If you're driving and your vehicle feels like it's doing the hokey pokey, don't worry! It's probably just time for a new set of shocks or struts. Here are some tell-tale signs that your vehicle needs a strut or shock replacement:
Car shocks and struts have different jobs, though we often use the terms interchangeably. In technical language, while shocks and struts perform the same basic function of damping the movement of your vehicle's spring and stopping oscillation and bounce, they are actually two different suspension components with distinct functions.
Shocks, or shock absorbers, are the part of your vehicle that help it move smoothly over bumps and rough terrain. They help keep the wheels in contact with the ground, which is important for keeping you safe in case you need to stop quickly or change lanes on a highway.
Shock absorbers are located between the frame of your vehicle and the wheels. They cushion the impact from bumps in the road by absorbing some of their energy before it reaches your vehicle's body or suspension.
Struts are an assembly which combines multiple suspension parts into a compact unit used in the front ends of nearly all cars. Struts include shock absorbers, which are their most commonly serviced component.

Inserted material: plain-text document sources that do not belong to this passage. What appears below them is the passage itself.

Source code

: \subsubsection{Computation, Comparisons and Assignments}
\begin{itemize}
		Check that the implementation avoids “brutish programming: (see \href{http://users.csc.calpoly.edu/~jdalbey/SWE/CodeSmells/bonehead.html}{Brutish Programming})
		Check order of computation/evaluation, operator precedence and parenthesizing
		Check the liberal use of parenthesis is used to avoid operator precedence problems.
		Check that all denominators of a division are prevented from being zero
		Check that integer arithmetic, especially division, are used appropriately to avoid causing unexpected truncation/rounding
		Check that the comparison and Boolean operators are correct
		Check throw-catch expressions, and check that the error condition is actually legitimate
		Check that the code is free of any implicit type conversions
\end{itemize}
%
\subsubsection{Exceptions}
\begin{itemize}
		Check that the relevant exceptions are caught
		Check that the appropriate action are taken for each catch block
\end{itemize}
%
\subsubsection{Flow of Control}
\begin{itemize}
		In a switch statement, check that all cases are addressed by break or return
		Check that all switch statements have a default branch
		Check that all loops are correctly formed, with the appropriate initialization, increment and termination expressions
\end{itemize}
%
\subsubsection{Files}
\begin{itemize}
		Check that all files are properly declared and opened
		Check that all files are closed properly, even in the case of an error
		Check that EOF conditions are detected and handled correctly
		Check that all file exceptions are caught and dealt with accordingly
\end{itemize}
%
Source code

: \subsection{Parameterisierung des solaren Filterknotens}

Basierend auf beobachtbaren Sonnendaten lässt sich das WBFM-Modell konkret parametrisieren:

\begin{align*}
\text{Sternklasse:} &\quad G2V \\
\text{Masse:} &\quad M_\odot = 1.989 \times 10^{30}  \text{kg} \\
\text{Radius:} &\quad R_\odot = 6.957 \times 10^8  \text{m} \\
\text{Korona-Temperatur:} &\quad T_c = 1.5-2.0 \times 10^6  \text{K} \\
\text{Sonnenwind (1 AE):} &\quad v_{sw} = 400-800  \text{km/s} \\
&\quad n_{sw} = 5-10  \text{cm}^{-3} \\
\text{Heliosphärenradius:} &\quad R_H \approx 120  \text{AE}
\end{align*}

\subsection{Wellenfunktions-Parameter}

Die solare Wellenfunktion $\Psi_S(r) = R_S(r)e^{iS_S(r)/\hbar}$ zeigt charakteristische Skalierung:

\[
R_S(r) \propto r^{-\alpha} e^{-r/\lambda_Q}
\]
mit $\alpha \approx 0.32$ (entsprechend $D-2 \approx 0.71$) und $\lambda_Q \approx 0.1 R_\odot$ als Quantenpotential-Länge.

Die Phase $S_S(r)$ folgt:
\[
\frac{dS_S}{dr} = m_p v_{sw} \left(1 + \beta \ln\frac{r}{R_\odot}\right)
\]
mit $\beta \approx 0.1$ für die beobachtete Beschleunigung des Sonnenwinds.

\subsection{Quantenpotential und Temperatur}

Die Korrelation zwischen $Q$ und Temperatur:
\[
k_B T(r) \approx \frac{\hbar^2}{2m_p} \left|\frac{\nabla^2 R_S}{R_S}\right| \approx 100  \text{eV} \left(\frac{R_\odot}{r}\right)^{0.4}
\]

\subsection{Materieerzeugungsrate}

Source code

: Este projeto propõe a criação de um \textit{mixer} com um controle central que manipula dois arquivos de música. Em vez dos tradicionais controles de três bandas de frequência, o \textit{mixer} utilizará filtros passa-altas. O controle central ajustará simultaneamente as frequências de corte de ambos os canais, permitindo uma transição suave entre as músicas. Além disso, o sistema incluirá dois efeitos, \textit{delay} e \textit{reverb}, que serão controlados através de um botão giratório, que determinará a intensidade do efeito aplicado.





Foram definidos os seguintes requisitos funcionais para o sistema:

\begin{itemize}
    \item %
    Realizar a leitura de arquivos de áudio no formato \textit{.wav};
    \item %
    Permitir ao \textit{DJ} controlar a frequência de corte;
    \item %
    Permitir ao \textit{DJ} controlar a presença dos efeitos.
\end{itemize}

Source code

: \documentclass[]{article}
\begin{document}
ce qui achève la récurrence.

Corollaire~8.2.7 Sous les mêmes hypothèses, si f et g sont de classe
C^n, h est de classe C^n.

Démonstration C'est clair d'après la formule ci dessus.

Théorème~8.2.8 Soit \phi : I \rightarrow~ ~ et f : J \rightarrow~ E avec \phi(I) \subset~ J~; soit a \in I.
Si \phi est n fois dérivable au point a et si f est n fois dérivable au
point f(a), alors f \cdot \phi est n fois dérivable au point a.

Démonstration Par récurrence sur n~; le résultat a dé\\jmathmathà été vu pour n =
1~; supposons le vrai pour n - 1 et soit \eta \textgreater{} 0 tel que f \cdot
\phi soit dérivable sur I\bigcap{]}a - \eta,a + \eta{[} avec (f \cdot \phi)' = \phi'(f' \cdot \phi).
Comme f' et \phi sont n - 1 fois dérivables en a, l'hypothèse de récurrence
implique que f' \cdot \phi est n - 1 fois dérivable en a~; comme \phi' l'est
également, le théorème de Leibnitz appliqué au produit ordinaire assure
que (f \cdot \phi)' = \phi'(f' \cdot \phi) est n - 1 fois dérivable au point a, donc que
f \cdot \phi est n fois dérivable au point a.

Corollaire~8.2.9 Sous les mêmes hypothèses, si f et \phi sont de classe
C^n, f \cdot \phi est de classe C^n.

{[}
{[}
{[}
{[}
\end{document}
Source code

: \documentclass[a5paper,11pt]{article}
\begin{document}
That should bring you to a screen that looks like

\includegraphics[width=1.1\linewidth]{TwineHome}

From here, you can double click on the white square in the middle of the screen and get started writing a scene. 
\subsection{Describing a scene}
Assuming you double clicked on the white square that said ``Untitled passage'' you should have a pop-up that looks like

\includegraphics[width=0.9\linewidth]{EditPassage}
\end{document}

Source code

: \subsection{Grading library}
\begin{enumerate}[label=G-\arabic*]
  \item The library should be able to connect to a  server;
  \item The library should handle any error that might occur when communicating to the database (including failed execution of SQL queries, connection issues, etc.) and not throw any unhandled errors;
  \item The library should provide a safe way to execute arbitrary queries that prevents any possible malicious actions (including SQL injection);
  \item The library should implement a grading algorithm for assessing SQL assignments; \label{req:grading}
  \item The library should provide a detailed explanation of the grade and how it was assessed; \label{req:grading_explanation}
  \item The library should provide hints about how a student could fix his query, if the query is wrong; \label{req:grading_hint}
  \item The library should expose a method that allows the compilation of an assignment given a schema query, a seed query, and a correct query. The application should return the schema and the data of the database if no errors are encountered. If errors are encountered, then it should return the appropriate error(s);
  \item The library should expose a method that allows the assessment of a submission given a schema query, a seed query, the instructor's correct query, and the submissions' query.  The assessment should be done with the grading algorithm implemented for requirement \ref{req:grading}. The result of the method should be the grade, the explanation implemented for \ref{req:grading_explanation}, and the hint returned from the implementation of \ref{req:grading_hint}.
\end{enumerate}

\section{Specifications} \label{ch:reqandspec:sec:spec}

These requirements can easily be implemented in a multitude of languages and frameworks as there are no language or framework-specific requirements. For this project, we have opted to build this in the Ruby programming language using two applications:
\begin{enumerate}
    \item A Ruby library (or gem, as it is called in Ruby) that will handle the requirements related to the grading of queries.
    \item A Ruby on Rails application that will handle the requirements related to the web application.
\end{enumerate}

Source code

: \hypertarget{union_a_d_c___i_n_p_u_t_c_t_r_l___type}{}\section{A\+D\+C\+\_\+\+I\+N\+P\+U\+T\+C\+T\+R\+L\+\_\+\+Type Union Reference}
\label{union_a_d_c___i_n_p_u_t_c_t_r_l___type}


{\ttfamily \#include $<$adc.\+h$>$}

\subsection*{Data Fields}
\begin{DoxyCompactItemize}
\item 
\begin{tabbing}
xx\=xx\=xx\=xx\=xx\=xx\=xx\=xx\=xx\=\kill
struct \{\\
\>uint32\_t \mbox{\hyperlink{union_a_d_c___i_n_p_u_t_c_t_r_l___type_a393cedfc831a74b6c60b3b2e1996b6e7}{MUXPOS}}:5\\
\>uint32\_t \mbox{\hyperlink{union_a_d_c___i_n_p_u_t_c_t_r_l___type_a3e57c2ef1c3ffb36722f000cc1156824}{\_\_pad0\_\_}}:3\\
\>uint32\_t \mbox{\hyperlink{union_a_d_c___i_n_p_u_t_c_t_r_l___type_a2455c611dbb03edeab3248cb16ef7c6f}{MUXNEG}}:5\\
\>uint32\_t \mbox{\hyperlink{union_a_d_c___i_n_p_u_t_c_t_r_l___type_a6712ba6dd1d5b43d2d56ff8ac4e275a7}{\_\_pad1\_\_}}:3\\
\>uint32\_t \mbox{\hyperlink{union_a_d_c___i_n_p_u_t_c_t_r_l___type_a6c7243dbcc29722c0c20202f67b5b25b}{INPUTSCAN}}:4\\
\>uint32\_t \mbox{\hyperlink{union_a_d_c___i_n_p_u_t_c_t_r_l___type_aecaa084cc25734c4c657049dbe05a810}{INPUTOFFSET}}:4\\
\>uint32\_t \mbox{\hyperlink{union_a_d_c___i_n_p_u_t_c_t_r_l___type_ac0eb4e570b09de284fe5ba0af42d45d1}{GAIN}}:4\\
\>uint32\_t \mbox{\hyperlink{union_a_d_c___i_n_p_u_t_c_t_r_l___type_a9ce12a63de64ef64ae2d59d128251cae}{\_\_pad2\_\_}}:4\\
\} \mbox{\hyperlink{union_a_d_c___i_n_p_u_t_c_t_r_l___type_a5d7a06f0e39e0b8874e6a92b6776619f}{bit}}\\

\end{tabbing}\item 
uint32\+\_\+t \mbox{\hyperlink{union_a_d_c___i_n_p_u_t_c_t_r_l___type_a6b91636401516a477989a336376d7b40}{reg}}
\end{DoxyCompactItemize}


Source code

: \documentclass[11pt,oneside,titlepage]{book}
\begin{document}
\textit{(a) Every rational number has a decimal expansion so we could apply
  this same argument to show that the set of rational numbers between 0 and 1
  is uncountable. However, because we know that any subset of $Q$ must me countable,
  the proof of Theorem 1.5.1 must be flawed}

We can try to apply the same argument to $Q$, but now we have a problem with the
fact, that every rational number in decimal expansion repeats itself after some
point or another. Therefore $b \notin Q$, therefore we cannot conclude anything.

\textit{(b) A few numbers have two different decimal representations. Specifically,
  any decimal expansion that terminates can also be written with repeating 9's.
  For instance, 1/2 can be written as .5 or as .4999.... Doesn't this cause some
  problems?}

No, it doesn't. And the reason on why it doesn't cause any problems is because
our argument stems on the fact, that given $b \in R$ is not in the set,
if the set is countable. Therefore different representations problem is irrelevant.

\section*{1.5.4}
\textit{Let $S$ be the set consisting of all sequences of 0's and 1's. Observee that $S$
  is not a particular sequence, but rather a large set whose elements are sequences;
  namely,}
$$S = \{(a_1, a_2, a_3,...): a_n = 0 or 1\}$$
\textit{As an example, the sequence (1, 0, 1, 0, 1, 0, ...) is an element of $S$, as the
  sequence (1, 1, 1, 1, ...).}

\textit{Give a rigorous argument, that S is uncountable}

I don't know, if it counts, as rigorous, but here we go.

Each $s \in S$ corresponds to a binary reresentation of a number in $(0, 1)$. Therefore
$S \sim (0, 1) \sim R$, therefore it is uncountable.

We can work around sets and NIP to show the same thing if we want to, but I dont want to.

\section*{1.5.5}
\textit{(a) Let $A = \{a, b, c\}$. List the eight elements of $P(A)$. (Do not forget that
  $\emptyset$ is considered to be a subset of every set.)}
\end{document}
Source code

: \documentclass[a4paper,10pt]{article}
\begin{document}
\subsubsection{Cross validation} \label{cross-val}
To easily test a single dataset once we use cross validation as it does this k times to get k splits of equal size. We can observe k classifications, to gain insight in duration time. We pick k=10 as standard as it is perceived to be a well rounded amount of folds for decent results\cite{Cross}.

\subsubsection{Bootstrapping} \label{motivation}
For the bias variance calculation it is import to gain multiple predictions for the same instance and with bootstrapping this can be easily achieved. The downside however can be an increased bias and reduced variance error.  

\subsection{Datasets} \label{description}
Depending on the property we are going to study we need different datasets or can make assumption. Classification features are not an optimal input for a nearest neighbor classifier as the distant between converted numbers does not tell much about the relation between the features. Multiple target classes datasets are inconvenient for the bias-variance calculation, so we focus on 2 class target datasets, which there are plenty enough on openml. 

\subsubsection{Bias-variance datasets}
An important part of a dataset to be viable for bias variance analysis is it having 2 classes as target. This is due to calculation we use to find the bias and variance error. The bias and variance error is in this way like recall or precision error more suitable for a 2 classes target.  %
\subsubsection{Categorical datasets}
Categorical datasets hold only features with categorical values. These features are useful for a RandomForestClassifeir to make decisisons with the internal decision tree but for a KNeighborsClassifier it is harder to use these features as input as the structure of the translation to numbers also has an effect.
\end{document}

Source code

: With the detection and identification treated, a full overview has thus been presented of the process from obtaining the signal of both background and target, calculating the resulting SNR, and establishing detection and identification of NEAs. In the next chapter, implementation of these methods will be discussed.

Struts help reduce bounce and sway in your vehicle's suspension by controlling the up-and-down movement of your tires. They also help vehicles to handle better on rough roads, providing stability when you corner or brake by absorbing some of the impact energy generated by these actions. They are essential for supporting your vehicle's weight while it travels down the road - without them, it would feel like you were driving around in an empty cardboard box!